» **TASK**:
Everything in the data below is left aside except the lines from the one containing "Further, we employ" through the one containing "word embeddings trained"; repeat those exactly.

__________________________________________________

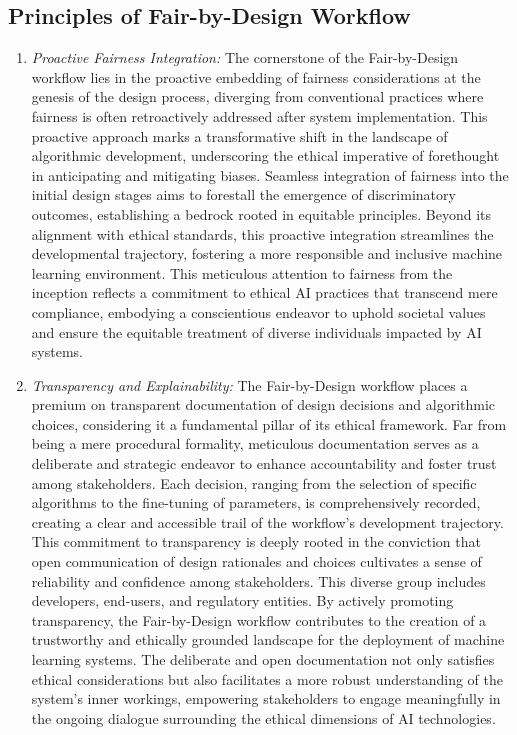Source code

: \subsection{Principles of Fair-by-Design Workflow}
\label{subsection:workflow-principles}

\begin{enumerate}

    \item \emph{Proactive Fairness Integration:} The cornerstone of the Fair-by-Design workflow lies in the proactive embedding of fairness considerations at the genesis of the design process, diverging from conventional practices where fairness is often retroactively addressed after system implementation. This proactive approach marks a transformative shift in the landscape of algorithmic development, underscoring the ethical imperative of forethought in anticipating and mitigating biases. Seamless integration of fairness into the initial design stages aims to forestall the emergence of discriminatory outcomes, establishing a bedrock rooted in equitable principles. Beyond its alignment with ethical standards, this proactive integration streamlines the developmental trajectory, fostering a more responsible and inclusive machine learning environment. This meticulous attention to fairness from the inception reflects a commitment to ethical AI practices that transcend mere compliance, embodying a conscientious endeavor to uphold societal values and ensure the equitable treatment of diverse individuals impacted by AI systems.

    \item \emph{Transparency and Explainability:} The Fair-by-Design workflow places a premium on transparent documentation of design decisions and algorithmic choices, considering it a fundamental pillar of its ethical framework. Far from being a mere procedural formality, meticulous documentation serves as a deliberate and strategic endeavor to enhance accountability and foster trust among stakeholders. Each decision, ranging from the selection of specific algorithms to the fine-tuning of parameters, is comprehensively recorded, creating a clear and accessible trail of the workflow's development trajectory. This commitment to transparency is deeply rooted in the conviction that open communication of design rationales and choices cultivates a sense of reliability and confidence among stakeholders. This diverse group includes developers, end-users, and regulatory entities. By actively promoting transparency, the Fair-by-Design workflow contributes to the creation of a trustworthy and ethically grounded landscape for the deployment of machine learning systems. The deliberate and open documentation not only satisfies ethical considerations but also facilitates a more robust understanding of the system's inner workings, empowering stakeholders to engage meaningfully in the ongoing dialogue surrounding the ethical dimensions of AI technologies.


\end{enumerate}
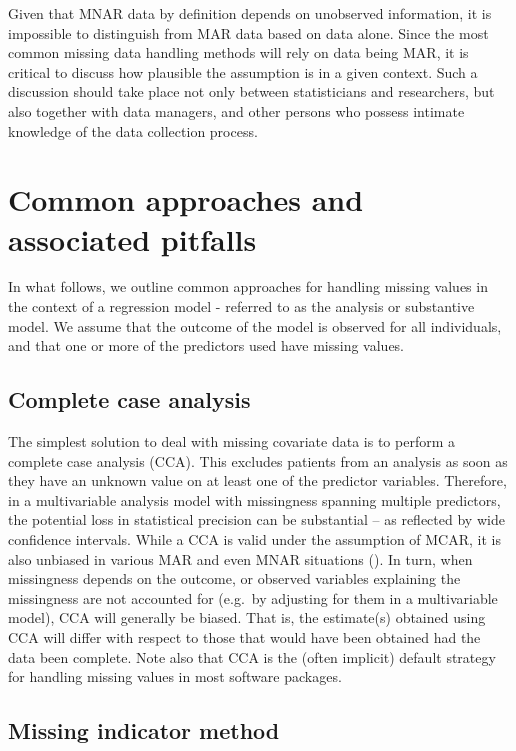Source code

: \documentclass[
  letterpaper,
  paper=240mm:170mm,
  twoside=true,
  open=right,
  fontsize=10pt,
  pagesize=false,
  BCOR=15mm,
  DIV=14,
  headinclude=true,
  footinclude=false,
  headsepline=on]{scrbook}
\begin{document}
Given that MNAR data by definition depends on unobserved information, it
is impossible to distinguish from MAR data based on data alone. Since
the most common missing data handling methods will rely on data being
MAR, it is critical to discuss how plausible the assumption is in a
given context. Such a discussion should take place not only between
statisticians and researchers, but also together with data managers, and
other persons who possess intimate knowledge of the data collection
process.

\section{Common approaches and associated
pitfalls}\label{common-approaches-and-associated-pitfalls}

In what follows, we outline common approaches for handling missing
values in the context of a regression model - referred to as the
analysis or substantive model. We assume that the outcome of the model
is observed for all individuals, and that one or more of the predictors
used have missing values.

\subsection{Complete case analysis}\label{complete-case-analysis}

The simplest solution to deal with missing covariate data is to perform
a complete case analysis (CCA). This excludes patients from an analysis
as soon as they have an unknown value on at least one of the predictor
variables. Therefore, in a multivariable analysis model with missingness
spanning multiple predictors, the potential loss in statistical
precision can be substantial -- as reflected by wide confidence
intervals. While a CCA is valid under the assumption of MCAR, it is also
unbiased in various MAR and even MNAR situations
(). In turn, when missingness depends on the outcome, or observed
variables explaining the missingness are not accounted for (e.g.~by
adjusting for them in a multivariable model), CCA will generally be
biased. That is, the estimate(s) obtained using CCA will differ with
respect to those that would have been obtained had the data been
complete. Note also that CCA is the (often implicit) default strategy
for handling missing values in most software packages.

\subsection{Missing indicator method}\label{missing-indicator-method}
\end{document}
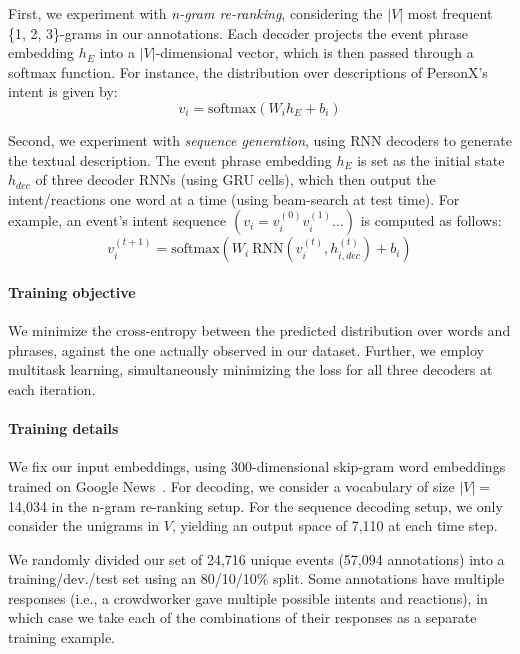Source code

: \documentclass[11pt,a4paper]{article}
\begin{document}
First, we experiment with \textit{n-gram re-ranking}, considering the $|V|$ most frequent \{1, 2, 3\}-grams in our annotations.
Each decoder projects the event phrase embedding $h_E$ into a $|V|$-dimensional vector, which is then passed through a softmax function. For instance, the distribution over descriptions of PersonX's intent is given by:
\[v_i = \textrm{softmax}(W_i h_E +b_i) \] 



\noindent Second, we experiment with \textit{sequence generation}, using RNN decoders to generate the textual description.
The event phrase embedding $h_E$ is set as the initial state $h_{dec}$ of three decoder RNNs (using GRU cells), which then output the intent/reactions one word at a time (using beam-search at test time).
For example, an event's intent sequence $(v_i = v_i^{(0)}v_i^{(1)}\ldots)$ is computed as follows: 
\[v_i^{(t+1)} = \textrm{softmax}(W_i~\textrm{RNN}(v_i^{(t)}, h_{i,dec}^{(t)}) + b_i) \]


\paragraph{Training objective}
We minimize the cross-entropy between the predicted distribution over words and phrases, against the one actually observed in our dataset. 
Further, we employ multitask learning, simultaneously minimizing the loss for all three decoders at each iteration.

\paragraph{Training details}
We fix our input embeddings, using 300-dimensional skip-gram 
word embeddings trained on Google News~\cite{Mikolov2013EfficientEO}. 
For decoding, we consider a vocabulary of size $|V|=$ 14,034 in the n-gram re-ranking setup.
For the sequence decoding setup, we only consider the unigrams in $V$, yielding an output space of 7,110 at each time step.




We randomly divided our set of 24,716 unique events (57,094 annotations) into a training/dev./test set using an 80/10/10\% split.  Some annotations have multiple responses (i.e., a crowdworker gave multiple possible intents and reactions), in which case we take each of the combinations of their responses as a separate training example. 
\end{document}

__________________________________________________

» **WRITTEN SOLUTION**:
Further, we employ multitask learning, simultaneously minimizing the loss for all three decoders at each iteration.

\paragraph{Training details}
We fix our input embeddings, using 300-dimensional skip-gram 
word embeddings trained on Google News~\cite{Mikolov2013EfficientEO}. 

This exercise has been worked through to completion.